■ INSTRUCTIONS TO FOLLOW ■
Report each line of the data that contains the string "crate".

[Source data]
- Opening Delimiter -

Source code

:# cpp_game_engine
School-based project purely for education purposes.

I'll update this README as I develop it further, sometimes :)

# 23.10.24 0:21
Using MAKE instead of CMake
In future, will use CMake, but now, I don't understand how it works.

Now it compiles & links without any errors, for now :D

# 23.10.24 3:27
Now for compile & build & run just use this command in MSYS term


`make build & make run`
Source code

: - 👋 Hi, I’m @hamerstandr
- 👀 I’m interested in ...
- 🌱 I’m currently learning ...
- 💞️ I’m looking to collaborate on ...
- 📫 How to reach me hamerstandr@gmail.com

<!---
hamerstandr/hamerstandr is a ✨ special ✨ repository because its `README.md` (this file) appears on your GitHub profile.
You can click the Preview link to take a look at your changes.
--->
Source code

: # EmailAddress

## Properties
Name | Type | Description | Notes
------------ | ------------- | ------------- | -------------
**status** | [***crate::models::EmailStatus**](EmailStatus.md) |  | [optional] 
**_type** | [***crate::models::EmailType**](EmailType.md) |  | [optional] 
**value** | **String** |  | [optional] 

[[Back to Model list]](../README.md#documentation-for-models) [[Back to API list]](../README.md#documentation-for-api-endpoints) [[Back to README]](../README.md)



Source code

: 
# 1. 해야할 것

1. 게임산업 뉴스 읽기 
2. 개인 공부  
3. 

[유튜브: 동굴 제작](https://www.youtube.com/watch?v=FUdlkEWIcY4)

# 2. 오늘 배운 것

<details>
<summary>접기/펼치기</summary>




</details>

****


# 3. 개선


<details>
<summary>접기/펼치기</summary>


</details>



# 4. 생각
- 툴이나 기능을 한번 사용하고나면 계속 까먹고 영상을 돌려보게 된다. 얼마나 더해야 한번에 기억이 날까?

- Closing Delimiter -

■ RESPONSE AREA ■
**status** | [***crate::models::EmailStatus**](EmailStatus.md) |  | [optional] 
**_type** | [***crate::models::EmailType**](EmailType.md) |  | [optional] 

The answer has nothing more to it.